§ **ASSIGNMENT**
In the records below, begin at the line that has "LCO amplitudes, hence $\eta$." and stop after the line that has "soe is a means"; quote those lines verbatim and nothing more.

§ **DATA FOR PROCESSING**
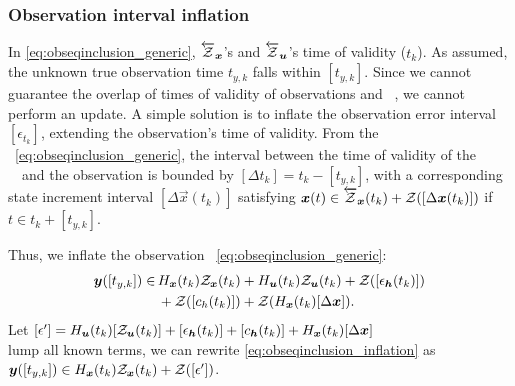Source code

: \documentclass{ifacconf}
\begin{document}
\subsubsection{Observation interval inflation}
\label{sec:czesmf_update_inflation}
In \eqref{eq:obseqinclusion_generic}, $\pre{\set{Z}}_{\vec{x}}$'s and $\pre{\set{Z}}_{\vec{u}}$'s time of validity  ($t_{k}$).
As assumed, the unknown true observation time $t_{y,k}$ falls within $[t_{y,k}]$.
Since we cannot guarantee the overlap of times of validity of observations and \apriori\ \czs, we cannot perform an update.
A simple solution is to inflate the observation error interval $[\epsilon_{t_k}]$, extending the observation's time of validity.
From the \linearinclusion\ \eqref{eq:obseqinclusion_generic},
the interval between the time of validity of the \apriori\ \cz\ and the observation is bounded by
  $[\Delta t_k] = t_{k} - [t_{y,k}]$,
with a corresponding state increment interval
  $[\Delta \vec{x}(t_k)]$
satisfying
  $\vec{x}(t) \in \pre{\set{Z}}_{\vec{x}} (t_k) + \set{Z}([\Delta \vec{x}(t_k)])$
if $t \in t_{k} + [t_{y,k}]$.

Thus, we inflate the observation \linearinclusion\ \eqref{eq:obseqinclusion_generic}:
\begin{align}
  \vec{y}([t_{y,k}]) \in\, &
                                 H_{\vec{x}}(t_k)
                                 \set{Z}_{\vec{x}}(t_k)
                                 + H_{\vec{u}}(t_k)
                                 \set{Z}_{\vec{u}} (t_k)
                                 + \set{Z}([\epsilon_{\vec{h}}(t_k)]) \nonumber\\
                               &
                                 + \set{Z}([c_h(t_k)])
                                 + \set{Z}(H_{\vec{x}}(t_k)
                                 [\Delta \vec{x}]).
                                 \label{eq:obseqinclusion_inflation}
\end{align}
Let 
  ${[\epsilon'] =
  H_{\vec{u}}(t_k)
  [\set{Z}_{\vec{u}} (t_k)]
  + [\epsilon_{\vec{h}}(t_k)]
  + [c_{\vec{h}}(t_k)]
  + H_{\vec{x}}(t_k)
  [\Delta \vec{x}]}$ \\
lump all known terms, we can rewrite \eqref{eq:obseqinclusion_inflation} as
 \\${\vec{y} ([t_{y,k}]) \in H_{\vec{x}}(t_k)
                                   \set{Z}_{\vec{x}}(t_k)
                                   + \set{Z}([\epsilon'] )}$.
\end{document}
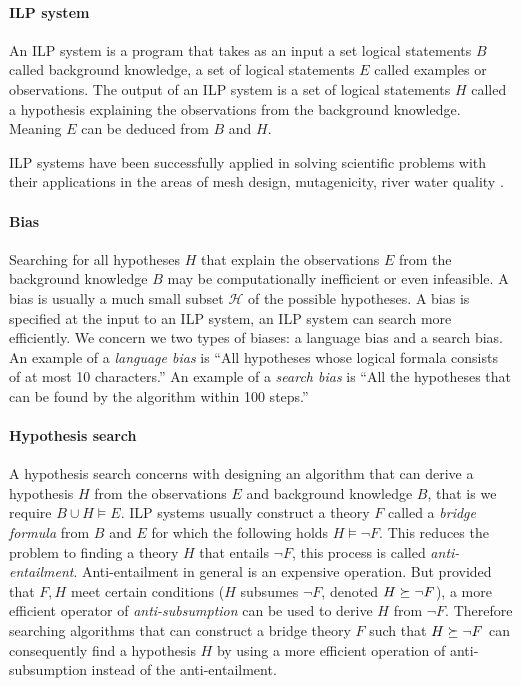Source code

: \paragraph{ILP system}
An ILP system is a program that takes as an input a set logical statements $B$ called background knowledge, a set of logical statements $E$ called examples or observations. The output of an ILP system is a set of logical statements $H$ called a hypothesis explaining the observations from the background knowledge. Meaning $E$ can be deduced from $B$ and $H$.

ILP systems have been successfully applied in solving scientific problems with their applications in the areas of mesh design, mutagenicity, river water quality 
\cite{bratko1995applications}.

\paragraph{Bias}
Searching for all hypotheses $H$ that explain the observations $E$ from the background knowledge $B$ may be computationally inefficient or even infeasible. A bias is usually a much small subset $\mathcal{H}$ of the possible hypotheses. A bias is specified at the input to an ILP system, an ILP system can search more efficiently. We concern we two types of biases: a language bias and a search bias. An example of a \emph{language bias} is ``All hypotheses whose logical formala consists of at most 10 characters.'' An example of a \emph{search bias} is ``All the hypotheses that can be found by the algorithm within 100 steps.''

\paragraph{Hypothesis search}
A hypothesis search concerns with designing an algorithm that can derive a hypothesis $H$ from the observations $E$ and background knowledge $B$, that is we require $B \cup H \models E$. ILP systems usually construct a theory $F$ called a \emph{bridge formula} from $B$ and $E$ for which the following holds $H \models \neg F$. This reduces the problem to finding a theory $H$ that entails $\neg F$, this process is called \emph{anti-entailment}. Anti-entailment in general is an expensive operation. But provided that $F, H$ meet certain conditions ($H$ subsumes $\neg F$, denoted $H \succeq \neg F$), a more efficient operator of \emph{anti-subsumption} can be used to derive $H$ from $\neg F$. Therefore searching algorithms that can construct a bridge theory $F$ such that $H \succeq \neg F$ can consequently find a hypothesis $H$ by using a more efficient operation of anti-subsumption instead of the anti-entailment.

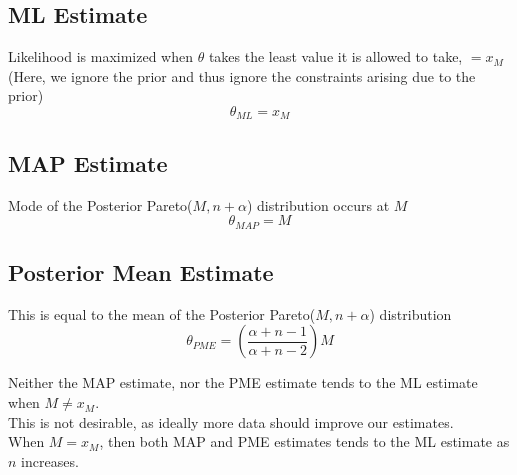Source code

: \documentclass[11pt, fleqn]{article}
\begin{document}
\subsection*{ML Estimate}
Likelihood is maximized when $\theta$ takes the least value it is allowed to take, $= x_M$ (Here, we ignore the prior and thus ignore the constraints arising due to the prior)
$$
    \boxed{\theta_{ML} = x_M}
$$
\subsection*{MAP Estimate}
Mode of the Posterior Pareto($M, n+\alpha$) distribution occurs at $M$
$$
    \boxed{\theta_{MAP} = M}
$$
\subsection*{Posterior Mean Estimate}
This is equal to the mean of the Posterior Pareto($M, n+\alpha$) distribution
$$
    \boxed{\theta_{PME} = \left(\frac{\alpha + n - 1}{\alpha + n - 2}\right)M}
$$
  
\medskip
Neither the MAP estimate, nor the PME estimate tends to the ML estimate when $M \neq x_M$.\\
This is not desirable, as ideally more data should improve our estimates.\\
When $M = x_M$, then both MAP and PME estimates tends to the ML estimate as $n$ increases.
\end{document}

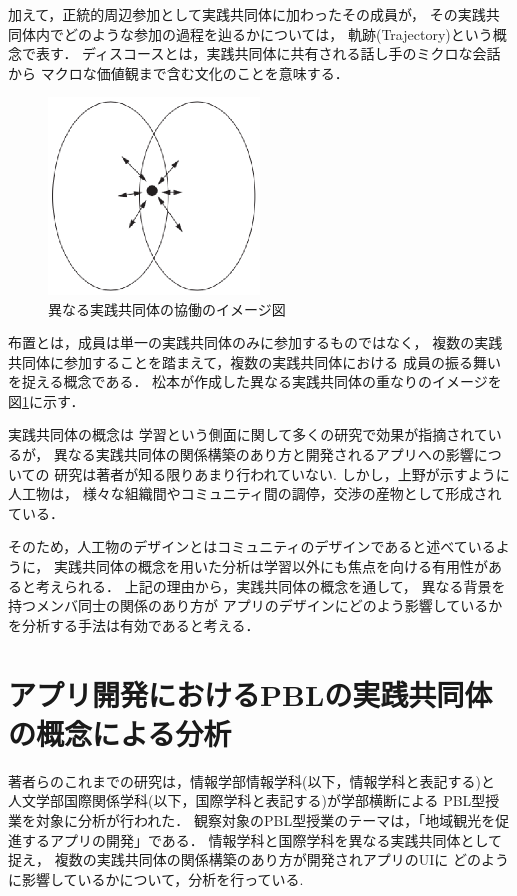 \documentclass[submit,techrep]{ipsj}
\begin{document}
加えて，正統的周辺参加として実践共同体に加わったその成員が，
その実践共同体内でどのような参加の過程を辿るかについては，
軌跡(Trajectory)という概念で表す．
ディスコースとは，実践共同体に共有される話し手のミクロな会話から
マクロな価値観まで含む文化のことを意味する\cite{discourse}．
\begin{figure}[h]
  \centering
  \includegraphics[width=0.5\textwidth]{img/overlap.eps}
  \caption{異なる実践共同体の協働のイメージ図}
  \label{overlap}
\end{figure}


布置とは，成員は単一の実践共同体のみに参加するものではなく，
複数の実践共同体に参加することを踏まえて，複数の実践共同体における
成員の振る舞いを捉える概念である\cite{Matsumoto}．
松本\cite{Matsumoto}が作成した異なる実践共同体の重なりのイメージを図\ref{overlap}に示す．




実践共同体の概念は
学習という側面に関して多くの研究で効果が指摘されているが，
異なる実践共同体の関係構築のあり方と開発されるアプリへの影響についての
研究は著者が知る限りあまり行われていない.
しかし，上野\cite{uenoArt}が示すように人工物は，
様々な組織間やコミュニティ間の調停，交渉の産物として形成されている．


そのため，人工物のデザインとはコミュニティのデザインであると述べているように，
実践共同体の概念を用いた分析は学習以外にも焦点を向ける有用性があると考えられる．
上記の理由から，実践共同体の概念を通して，
異なる背景を持つメンバ同士の関係のあり方が
アプリのデザインにどのよう影響しているかを分析する手法は有効であると考える．

\section{アプリ開発におけるPBLの実践共同体の概念による分析}
\label{previous-research-pbl}

著者らのこれまでの研究は，情報学部情報学科(以下，情報学科と表記する)と
人文学部国際関係学科(以下，国際学科と表記する)が学部横断による
PBL型授業を対象に分析が行われた．
観察対象のPBL型授業のテーマは，「地域観光を促進するアプリの開発」である．
情報学科と国際学科を異なる実践共同体として捉え，
複数の実践共同体の関係構築のあり方が開発されアプリのUIに
どのように影響しているかについて，分析を行っている.
\end{document}
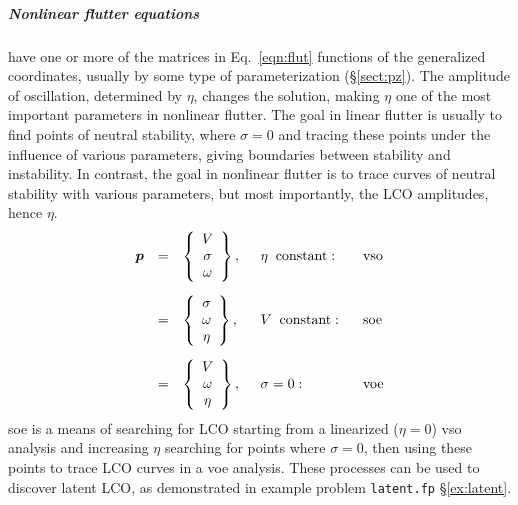 \documentclass[11pt,openany,twoside]{book}
\numberwithin{equation}{section}		%
\newcommand{\Code}[1]{{\small\tt #1}}
\newcommand{\Vector}[1]{\boldsymbol{#1}}
\newcommand{\Sectref}[1]{\S\ref{#1}}
\newcommand{\Eqn}[1]{Eq.\ \ref{#1}}  %
\begin{document}
\subparagraph{Nonlinear flutter equations} have one or more of the matrices in
\Eqn{eqn:flut} functions of the generalized coordinates,
usually by some type of parameterization (\Sectref{sect:pz}).
The amplitude of oscillation, determined by $\eta$, changes the
solution, making $\eta$ one of the most important parameters in nonlinear
flutter.
The goal in linear flutter is usually to find points of neutral
stability, where $\sigma=0$ and tracing these points under the influence
of various parameters, giving boundaries between stability and instability.
In contrast, the goal in nonlinear flutter is to trace curves of
neutral stability with various parameters, but most importantly, the
LCO amplitudes, hence $\eta$.
\begin{equation}
\begin{array}{lclll}
\Vector{p} & = &
	\left\{ \begin{array}{c}
		V \\
		\sigma \\
		\omega
	\end{array}\right\}, \;\; & \eta\;\;\text{constant}: & \hspace{0.1in} \text{vso} \\[0.3in]
	  & = & 
	\left\{ \begin{array}{c}
		\sigma \\
		\omega \\
		\eta
	\end{array}\right\}, \;\; & V\;\;\text{constant}: & \hspace{0.1in} \text{soe} \\[0.3in]
           & = & 
	\left\{ \begin{array}{c}
		V \\
		\omega \\
		\eta
	\end{array}\right\}, \;\; & \sigma = 0: & \hspace{0.1in} \text{voe}
\end{array}
\end{equation}
soe is a means of searching for LCO starting from a
linearized ($\eta = 0$) vso analysis and increasing $\eta$ searching for points
where $\sigma = 0$, then using these points to trace LCO curves in a
voe analysis. These processes can be used to discover
latent LCO, as demonstrated in example problem \Code{latent.fp} \Sectref{ex:latent}.
\end{document}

§ **WRITTEN RESPONSE**
LCO amplitudes, hence $\eta$.
\begin{equation}
\begin{array}{lclll}
\Vector{p} & = &
	\left\{ \begin{array}{c}
		V \\
		\sigma \\
		\omega
	\end{array}\right\}, \;\; & \eta\;\;\text{constant}: & \hspace{0.1in} \text{vso} \\[0.3in]
	  & = & 
	\left\{ \begin{array}{c}
		\sigma \\
		\omega \\
		\eta
	\end{array}\right\}, \;\; & V\;\;\text{constant}: & \hspace{0.1in} \text{soe} \\[0.3in]
           & = & 
	\left\{ \begin{array}{c}
		V \\
		\omega \\
		\eta
	\end{array}\right\}, \;\; & \sigma = 0: & \hspace{0.1in} \text{voe}
\end{array}
\end{equation}
soe is a means of searching for LCO starting from a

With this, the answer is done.